[Records from a data source]
════════════════
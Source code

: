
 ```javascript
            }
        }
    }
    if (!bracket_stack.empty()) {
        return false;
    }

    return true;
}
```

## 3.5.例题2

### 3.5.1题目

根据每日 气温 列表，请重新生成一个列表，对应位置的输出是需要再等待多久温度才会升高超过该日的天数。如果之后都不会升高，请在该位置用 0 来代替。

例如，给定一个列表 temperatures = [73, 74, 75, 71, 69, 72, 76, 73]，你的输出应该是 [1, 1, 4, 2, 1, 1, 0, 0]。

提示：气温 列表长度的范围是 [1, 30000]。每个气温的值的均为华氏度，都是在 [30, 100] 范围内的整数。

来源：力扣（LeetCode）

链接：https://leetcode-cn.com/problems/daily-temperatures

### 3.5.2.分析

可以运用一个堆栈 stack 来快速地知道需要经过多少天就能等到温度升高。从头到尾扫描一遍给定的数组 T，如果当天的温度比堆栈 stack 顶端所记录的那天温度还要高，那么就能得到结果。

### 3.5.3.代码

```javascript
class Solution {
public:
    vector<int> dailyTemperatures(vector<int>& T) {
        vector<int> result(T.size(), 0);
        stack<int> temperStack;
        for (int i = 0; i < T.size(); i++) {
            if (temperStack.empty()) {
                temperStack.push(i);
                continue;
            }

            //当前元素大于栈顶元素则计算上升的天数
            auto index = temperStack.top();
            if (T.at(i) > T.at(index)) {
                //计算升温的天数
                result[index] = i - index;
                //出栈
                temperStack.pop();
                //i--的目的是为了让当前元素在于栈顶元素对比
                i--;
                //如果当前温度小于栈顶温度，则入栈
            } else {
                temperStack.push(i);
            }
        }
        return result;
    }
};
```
════════════════
→ **Task goal**: Restate verbatim the first line above and all lines after it through the line containing "2, 1, 1, 0, 0]。"; omit the rest.

→ **Written answer**:
Source code

:
 ```javascript
            }
        }
    }
    if (!bracket_stack.empty()) {
        return false;
    }

    return true;
}
```

## 3.5.例题2

### 3.5.1题目

根据每日 气温 列表，请重新生成一个列表，对应位置的输出是需要再等待多久温度才会升高超过该日的天数。如果之后都不会升高，请在该位置用 0 来代替。

例如，给定一个列表 temperatures = [73, 74, 75, 71, 69, 72, 76, 73]，你的输出应该是 [1, 1, 4, 2, 1, 1, 0, 0]。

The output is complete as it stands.